Crude-oil futures finished sharply lower Friday, with the commodity staging a turnaround from earlier gains after a better-than-expected report on U.S. employment helped to deliver a fillip to the U.S. dollar, weighing on assets priced in the currency.
The rise in the dollar and persistent hand-wringing around the spread of COVID-19’s delta variant and its potential impact on energy demand, has produced a nagging headwind for crude, oil analysts said.
“I think the main source of weakness is the ongoing concerns about COVID on demand and the rising dollar after the jobs report,” Phil Flynn, senior market analyst at The Price Futures Group, told MarketWatch.
For the week, WTI finished off about 7.7%, representing U.S. oil’s sharpest weekly percentage drop since the period ended Oct. 2, FactSet data show.

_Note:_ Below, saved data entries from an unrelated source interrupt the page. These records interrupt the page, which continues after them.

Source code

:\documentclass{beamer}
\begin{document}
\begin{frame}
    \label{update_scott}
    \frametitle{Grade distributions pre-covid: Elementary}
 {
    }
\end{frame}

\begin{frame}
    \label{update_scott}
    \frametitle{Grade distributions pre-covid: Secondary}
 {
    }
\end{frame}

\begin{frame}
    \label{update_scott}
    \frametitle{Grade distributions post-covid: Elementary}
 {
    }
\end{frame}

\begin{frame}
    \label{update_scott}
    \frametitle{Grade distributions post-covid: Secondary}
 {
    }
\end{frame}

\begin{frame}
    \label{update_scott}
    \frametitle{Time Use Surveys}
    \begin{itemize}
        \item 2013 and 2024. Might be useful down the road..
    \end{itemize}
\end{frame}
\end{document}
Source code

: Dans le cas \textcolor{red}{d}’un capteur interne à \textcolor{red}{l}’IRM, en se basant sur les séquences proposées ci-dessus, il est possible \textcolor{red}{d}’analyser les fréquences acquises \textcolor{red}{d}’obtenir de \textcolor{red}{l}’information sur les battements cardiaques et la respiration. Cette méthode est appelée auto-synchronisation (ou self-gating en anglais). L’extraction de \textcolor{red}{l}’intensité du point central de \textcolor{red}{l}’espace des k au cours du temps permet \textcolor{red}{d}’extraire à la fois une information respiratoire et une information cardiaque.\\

The slump in crude prices over the week has come as the delta variant has prompted renewed mobility restrictions. Both Japan and China have reinstated lockdown measures in some regions to limit the spread of the highly transmissible variant.
October Brent crude
the global benchmark, fell 59 cents, or 0.8%, to settle at $70.70 a barrel on ICE Futures Europe, with an intraday high at $72.43 a barrel.
The contract climbed 1.3% in the previous session. Brent’s weekly decline, down nearly 6.3%, is the steepest since March 19 when it fell 6.78%.
Friday’s monthly jobs report showed U.S. employers added 943,00 jobs, outstripping estimates for 845,000 and marking the fastest pace of job creation in nearly a year, while the unemployment rate fell to 5.4% from 5.9% in the previous month, lower than the 5.7% rate economists had forecast. The numbers alleviated some concerns about the impact the delta variant of the coronavirus was having on the economy, but the dollar rallied on the news as bond yields rose.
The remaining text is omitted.